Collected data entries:
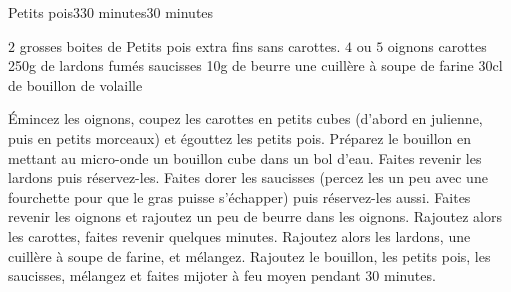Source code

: \begin{recette}{Petits pois}{3}{30 minutes}{30 minutes}
\begin{ingredients}
\ingredient $2$ grosses boites de Petits pois extra fins sans carottes. 
\ingredient $4$ ou $5$ oignons
 carottes
\ingredient 250g de lardons fumés
 saucisses
\ingredient 10g de beurre
\ingredient une cuillère à soupe de farine
\ingredient 30cl de bouillon de volaille
\end{ingredients}

\begin{preparation}
\etape Émincez les oignons, coupez les carottes en petits cubes (d'abord en julienne, puis en petits morceaux) et égouttez les petits pois. Préparez le bouillon en mettant au micro-onde un bouillon cube dans un bol d'eau.
\etape Faites revenir les lardons puis réservez-les. Faites dorer les saucisses (percez les un peu avec une fourchette pour que le gras puisse s'échapper) puis réservez-les aussi.
\etape Faites revenir les oignons et rajoutez un peu de beurre dans les oignons.
\etape Rajoutez alors les carottes, faites revenir quelques minutes.
\etape Rajoutez alors les lardons, une cuillère à soupe de farine, et mélangez.
\etape Rajoutez le bouillon, les petits pois, les saucisses, mélangez et faites mijoter à feu moyen pendant 30 minutes.
\end{preparation}

\end{recette}

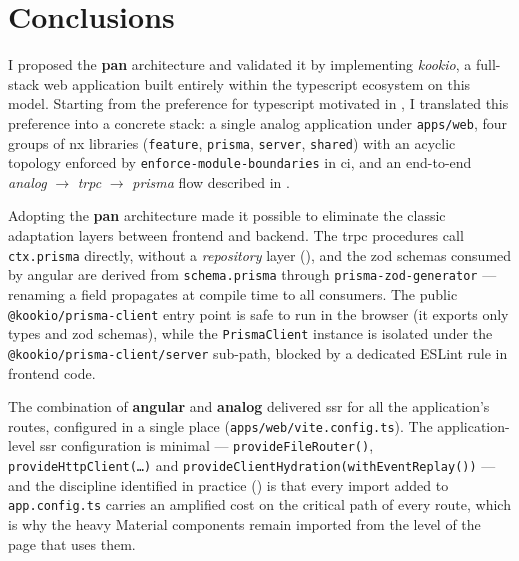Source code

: \section{Conclusions}\label{cap:concluzii}

I proposed the \textbf{\gls{pan}} architecture and validated it by implementing \textit{\gls{kookio}}, a full-stack \gls{web} application built entirely within the \gls{typescript} ecosystem on this model.
Starting from the preference for \gls{typescript} motivated in , I translated this preference into a concrete stack: a single \gls{analog} application under \texttt{apps/web}, four groups of \gls{nx} libraries (\texttt{feature}, \texttt{prisma}, \texttt{server}, \texttt{shared}) with an acyclic topology enforced by \texttt{enforce-module-boundaries} in \acrshort{ci}, and an end-to-end \textit{\gls{analog}} \(\rightarrow\) \textit{\acrshort{trpc}} \(\rightarrow\) \textit{\gls{prisma}} flow described in .

Adopting the \textbf{\gls{pan}} architecture made it possible to eliminate the classic adaptation layers between frontend and backend.
The \acrshort{trpc} procedures call \texttt{ctx.prisma} directly, without a \textit{repository} layer (), and the \gls{zod} schemas consumed by \gls{angular} are derived from \texttt{schema.prisma} through \texttt{prisma-zod-generator} --- renaming a field propagates at compile time to all consumers.
The public \texttt{@kookio/prisma-client} entry point is safe to run in the browser (it exports only types and \gls{zod} schemas), while the \texttt{PrismaClient} instance is isolated under the \texttt{@kookio/prisma-client/server} sub-path, blocked by a dedicated ESLint rule in frontend code.

The combination of \textbf{\gls{angular}} and \textbf{\gls{analog}} delivered \acrshort{ssr} for all the application's routes, configured in a single place (\texttt{apps/web/vite.config.ts}).
The application-level \acrshort{ssr} configuration is minimal --- \texttt{provideFileRouter()}, \texttt{provideHttpClient(\ldots)} and \texttt{provideClientHydration(\allowbreak withEventReplay())} --- and the discipline identified in practice () is that every import added to \texttt{app.config.ts} carries an amplified cost on the critical path of every route, which is why the heavy Material components remain imported from the level of the page that uses them.

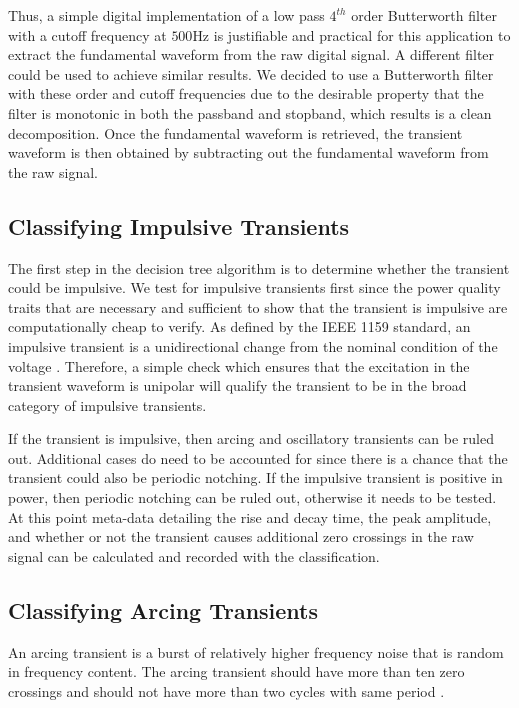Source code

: \documentclass[10pt, conference, compsocconf]{IEEEtran}
\begin{document}
Thus, a simple digital implementation of a low pass $4^{th}$ order Butterworth filter with a cutoff frequency at $500$Hz is justifiable and practical for this application to extract the fundamental waveform from the raw digital signal. A different filter could be used to achieve similar results. We decided to use a Butterworth filter with these order and cutoff frequencies due to the desirable property that the filter is monotonic in both the passband and stopband, which results is a clean decomposition. Once the fundamental waveform is retrieved, the transient waveform is then obtained by subtracting out the fundamental waveform from the raw signal.

\subsection{Classifying Impulsive Transients}

The first step in the decision tree algorithm is to determine whether the transient could be impulsive. We test for impulsive transients first since the power quality traits that are necessary and sufficient to show that the transient is impulsive are computationally cheap to verify. As defined by the IEEE 1159 standard, an impulsive transient is a unidirectional change from the nominal condition of the voltage \cite{IEEE:2018:1159D3}. Therefore, a simple check which ensures that the excitation in the transient waveform is unipolar will qualify the transient to be in the broad category of impulsive transients.

If the transient is impulsive, then arcing and oscillatory transients can be ruled out. Additional cases do need to be accounted for since there is a chance that the transient could also be periodic notching. If the impulsive transient is positive in power, then periodic notching can be ruled out, otherwise it needs to be tested. At this point meta-data detailing the rise and decay time, the peak amplitude, and whether or not the transient causes additional zero crossings in the raw signal can be calculated and recorded with the classification.

\subsection{Classifying Arcing Transients}

An arcing transient is a burst of relatively higher frequency noise that is random in frequency content. The arcing transient should have more than ten zero crossings and should not have more than two cycles with same period \cite{IEEE:2018:1159D3}.
\end{document}
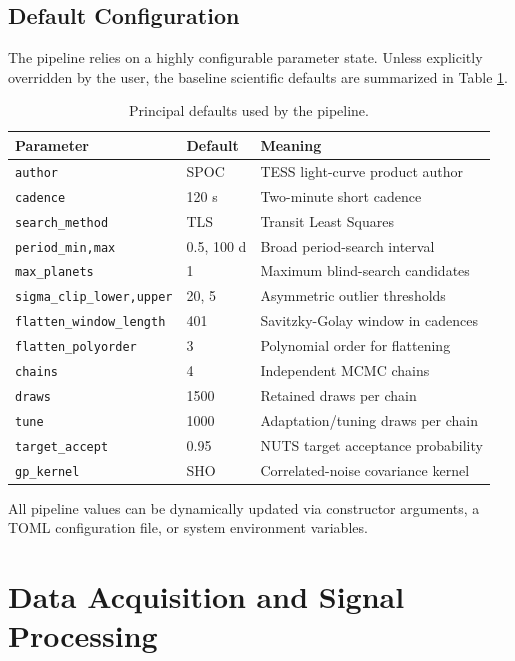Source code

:\documentclass[12pt,a4paper,oneside]{report}
\newcommand{\code}[1]{\texttt{\small #1}}
\begin{document}
\section{Default Configuration}
The pipeline relies on a highly configurable parameter state. Unless explicitly overridden by the user, the baseline scientific defaults are summarized in Table \ref{tab:defaults}.

\begin{longtable}{p{}p{}p{}}
\caption{Principal defaults used by the pipeline.}\label{tab:defaults}\\
\toprule
Parameter & Default & Meaning\\
\midrule
\code{author} & SPOC & TESS light-curve product author\\
\code{cadence} & 120 s & Two-minute short cadence\\
\code{search\_method} & TLS & Transit Least Squares \cite{hippke2019}\\
\code{period\_min,max} & 0.5, 100 d & Broad period-search interval\\
\code{max\_planets} & 1 & Maximum blind-search candidates\\
\code{sigma\_clip\_lower,upper} & 20, 5 & Asymmetric outlier thresholds\\
\code{flatten\_window\_length} & 401 & Savitzky-Golay window in cadences\\
\code{flatten\_polyorder} & 3 & Polynomial order for flattening\\
\code{chains} & 4 & Independent MCMC chains\\
\code{draws} & 1500 & Retained draws per chain\\
\code{tune} & 1000 & Adaptation/tuning draws per chain\\
\code{target\_accept} & 0.95 & NUTS target acceptance probability\\
\code{gp\_kernel} & SHO & Correlated-noise covariance kernel\\
\bottomrule
\end{longtable}

All pipeline values can be dynamically updated via constructor arguments, a TOML configuration file, or system environment variables.

\chapter{Data Acquisition and Signal Processing}
\end{document}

**What the task requires:** In the data above, find the line that contains "fins sans carottes." and the line that contains "un bol d'eau.". Repeat exactly those lines and every line between them, and only those.

**Solution to this task:**
\ingredient $2$ grosses boites de Petits pois extra fins sans carottes. 
\ingredient $4$ ou $5$ oignons
 carottes
\ingredient 250g de lardons fumés
 saucisses
\ingredient 10g de beurre
\ingredient une cuillère à soupe de farine
\ingredient 30cl de bouillon de volaille
\end{ingredients}

\begin{preparation}
\etape Émincez les oignons, coupez les carottes en petits cubes (d'abord en julienne, puis en petits morceaux) et égouttez les petits pois. Préparez le bouillon en mettant au micro-onde un bouillon cube dans un bol d'eau.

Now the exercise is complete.